India at the throes of a new cold war ?

Chandan Awasthi | June 10, 2020 03:08 PM

The only beauty about the Asian geopolitics is that it is born in Asia. In other geographies, geopolitics is generally regulated from other power centres. Critical geopolitics strives to understand the narratives of inclusion/exclusion and otherness of the ideological spaces within a region – Russia from Central Asia, China from Tibet, Pakistan from Kashmir, for instance. The terms like freedom, liberty, and independence have different connotations for different regions – Central Asia is free, Tibet is still considered illegally occupied by China, Kashmir is debatable, and smaller countries like Taiwan and Hongkong fighting for autonomy from the larger administering system of China. The disputed territories and the respective conflicts lose sense for the realistic world if it prolongs.

The Pakistan’s military policy of ‘bleed India with a thousand cuts’ and China’s policy of ‘engage India in borders’ has conditioned the regional geopolitics in favour of India. Recently, even Nepal has started to re-map and re-engineer its border with India. The popularly perceived idea on peace and security and the conceived notion of geopolitics has changed drastically, thus, creating tension within the institutions and intellectuals of the statecraft and associated lobbies worldwide. These situations are no-normal. While the world appears to visibly divide into two blocs – the no-normal geopolitics suddenly appears to revive and foundations of ‘a New Cold War’ is gaining ground, Asian Cold War to be particular.
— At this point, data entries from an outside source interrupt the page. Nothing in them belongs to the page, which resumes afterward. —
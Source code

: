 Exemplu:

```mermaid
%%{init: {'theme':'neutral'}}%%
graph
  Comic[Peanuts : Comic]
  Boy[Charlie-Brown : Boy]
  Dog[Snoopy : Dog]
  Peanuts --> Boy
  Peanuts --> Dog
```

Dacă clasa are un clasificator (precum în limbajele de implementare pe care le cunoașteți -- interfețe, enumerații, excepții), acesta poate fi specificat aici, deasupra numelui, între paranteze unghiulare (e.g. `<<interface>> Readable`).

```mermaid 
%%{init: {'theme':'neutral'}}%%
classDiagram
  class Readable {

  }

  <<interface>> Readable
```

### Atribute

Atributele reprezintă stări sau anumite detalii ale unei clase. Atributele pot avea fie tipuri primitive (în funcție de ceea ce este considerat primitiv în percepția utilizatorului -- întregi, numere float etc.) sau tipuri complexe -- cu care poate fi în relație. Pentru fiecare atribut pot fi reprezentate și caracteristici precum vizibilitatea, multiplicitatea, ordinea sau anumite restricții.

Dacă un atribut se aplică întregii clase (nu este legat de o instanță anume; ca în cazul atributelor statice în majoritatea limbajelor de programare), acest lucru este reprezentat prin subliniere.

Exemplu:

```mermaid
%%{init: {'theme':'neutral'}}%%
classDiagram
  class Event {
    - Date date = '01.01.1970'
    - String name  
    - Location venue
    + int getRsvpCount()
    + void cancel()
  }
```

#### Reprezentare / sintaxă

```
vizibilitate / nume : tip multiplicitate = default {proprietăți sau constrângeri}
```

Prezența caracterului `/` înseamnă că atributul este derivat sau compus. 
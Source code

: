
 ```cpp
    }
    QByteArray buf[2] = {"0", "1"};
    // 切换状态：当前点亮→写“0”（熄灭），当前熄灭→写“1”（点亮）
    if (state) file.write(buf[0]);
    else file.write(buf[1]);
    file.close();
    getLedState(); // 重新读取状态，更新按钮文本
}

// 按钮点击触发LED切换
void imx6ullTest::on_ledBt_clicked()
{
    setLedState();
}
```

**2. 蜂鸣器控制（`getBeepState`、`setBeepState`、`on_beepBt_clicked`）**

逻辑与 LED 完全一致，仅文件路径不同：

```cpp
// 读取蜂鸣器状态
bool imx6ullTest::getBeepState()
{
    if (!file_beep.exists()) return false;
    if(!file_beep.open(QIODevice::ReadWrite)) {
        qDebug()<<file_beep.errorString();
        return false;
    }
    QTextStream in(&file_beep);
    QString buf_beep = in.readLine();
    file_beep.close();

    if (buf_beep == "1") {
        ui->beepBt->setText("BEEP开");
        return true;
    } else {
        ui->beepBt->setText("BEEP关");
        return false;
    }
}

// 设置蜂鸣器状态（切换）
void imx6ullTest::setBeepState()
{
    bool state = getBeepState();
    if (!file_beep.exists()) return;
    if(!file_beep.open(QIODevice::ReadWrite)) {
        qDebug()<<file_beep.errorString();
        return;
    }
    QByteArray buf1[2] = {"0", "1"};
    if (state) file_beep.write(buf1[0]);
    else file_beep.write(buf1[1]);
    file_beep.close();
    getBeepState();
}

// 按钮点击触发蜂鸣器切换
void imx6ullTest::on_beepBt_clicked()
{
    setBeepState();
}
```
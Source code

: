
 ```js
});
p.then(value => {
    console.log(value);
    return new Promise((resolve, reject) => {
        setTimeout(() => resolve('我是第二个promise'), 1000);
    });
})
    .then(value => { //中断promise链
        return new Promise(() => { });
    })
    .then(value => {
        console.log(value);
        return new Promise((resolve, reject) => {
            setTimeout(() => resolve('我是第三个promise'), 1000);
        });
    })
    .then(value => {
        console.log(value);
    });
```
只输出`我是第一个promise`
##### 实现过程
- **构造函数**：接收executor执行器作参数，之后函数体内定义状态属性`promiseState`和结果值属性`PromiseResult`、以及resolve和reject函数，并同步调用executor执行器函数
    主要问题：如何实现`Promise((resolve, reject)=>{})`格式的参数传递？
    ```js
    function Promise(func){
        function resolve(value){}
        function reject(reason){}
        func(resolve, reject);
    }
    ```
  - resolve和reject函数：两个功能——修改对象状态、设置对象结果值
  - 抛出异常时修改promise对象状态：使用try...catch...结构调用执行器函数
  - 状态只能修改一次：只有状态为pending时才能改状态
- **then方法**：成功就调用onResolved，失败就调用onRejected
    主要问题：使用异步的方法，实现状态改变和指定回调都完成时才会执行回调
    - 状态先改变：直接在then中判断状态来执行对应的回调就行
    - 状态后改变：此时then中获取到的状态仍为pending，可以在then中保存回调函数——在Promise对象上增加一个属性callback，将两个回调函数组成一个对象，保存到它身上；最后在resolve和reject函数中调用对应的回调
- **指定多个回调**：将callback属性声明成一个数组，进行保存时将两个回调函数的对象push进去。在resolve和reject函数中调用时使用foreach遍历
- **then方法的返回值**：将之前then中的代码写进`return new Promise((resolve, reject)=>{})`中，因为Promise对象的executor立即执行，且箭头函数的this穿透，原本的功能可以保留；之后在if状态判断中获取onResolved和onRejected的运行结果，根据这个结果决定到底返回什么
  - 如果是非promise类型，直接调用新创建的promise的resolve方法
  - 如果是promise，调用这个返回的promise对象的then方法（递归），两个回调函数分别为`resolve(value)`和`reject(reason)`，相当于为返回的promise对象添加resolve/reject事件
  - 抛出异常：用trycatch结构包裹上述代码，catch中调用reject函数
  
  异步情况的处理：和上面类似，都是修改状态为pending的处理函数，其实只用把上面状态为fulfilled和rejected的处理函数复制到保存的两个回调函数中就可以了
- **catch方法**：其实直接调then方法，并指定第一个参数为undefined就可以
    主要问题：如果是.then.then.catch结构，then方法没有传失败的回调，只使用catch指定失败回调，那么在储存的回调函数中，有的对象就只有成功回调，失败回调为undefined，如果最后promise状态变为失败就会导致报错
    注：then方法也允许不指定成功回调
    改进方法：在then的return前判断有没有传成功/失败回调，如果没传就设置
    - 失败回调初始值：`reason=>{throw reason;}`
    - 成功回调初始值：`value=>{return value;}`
The history is evident of the countries breaking agreements, showing disrespect to the treaties, trespassing in the other’s territory, sponsoring terrorism, rather, indulge in a medium intensity warfare. A UN monitoring team in its annual report to the United Nations Security Council has said that “the number of foreign terrorist fighters in search of a purpose and livelihood in Afghanistan, including up to 6,500 Pakistanis, will render this a complex challenge, which will require careful monitoring”.

Critical understanding reveals that bilateral agreements, instruments and treaties on paper may live under the graveyard of dust for long but has a definite life in reality. The societies within nations tend to argue over territorial possessions and belongings. The governments and international organizations appear to have failed to understand ‘who owns what’ and ‘what belongs to whom’, except for the soldier guarding the territory. The world governments should also debate on the universalization of agreements and treaties, and their duration of applicability, so that it is understood in a similar manner by everyone. The world institutions like the UN, Commonwealth, IMF, World Bank, SCO, BRICS et cetera themselves are also not immortal.

The rising conflict zones in Asia are also getting highly militarized zones of the world: Jammu and Kashmir, Ladakh, and parts in the north-east of India to be specific. Gradually, the historical defensive military policy of a country like India has shifted to a zero-tolerance and offensive one. The emerging situation between China-India-Pakistan invites more serious border skirmishes, lobbying of democracies and non-democracies, and consequently the arms race. Recently, India and Australia also sealed a deal to use each other’s military bases for logistics support, a part of the broader strategy to counter China’s military and economic weight, especially in the Indo-Pacific region.

The institutions and intellectuals of the statecraft worldwide are re-thinking maps, dis-integrations, especially in South Asia. As of now, it may appear unrealistic and impossible, but the dominant religious sentiment in Pakistan and syndicate ideology of China may resort to revolution by the citizens within to build a democratic society and free and liberated societies. While military gatherings are no good signs - the emerging situation will invite more serious border skirmishes and standoffs. While the arms race within the countries of two emerging blocs appear to march forward; conflict sites are always hot favourite for the arms conglomerate. While any new Asian Cold-War may result a disintegrated future for Asia, the defence industry in the West, may benefit in the post-pandemic world order.

( The writer is Deputy Director, Institute for Development and Communication (IDC), Chandigarh.)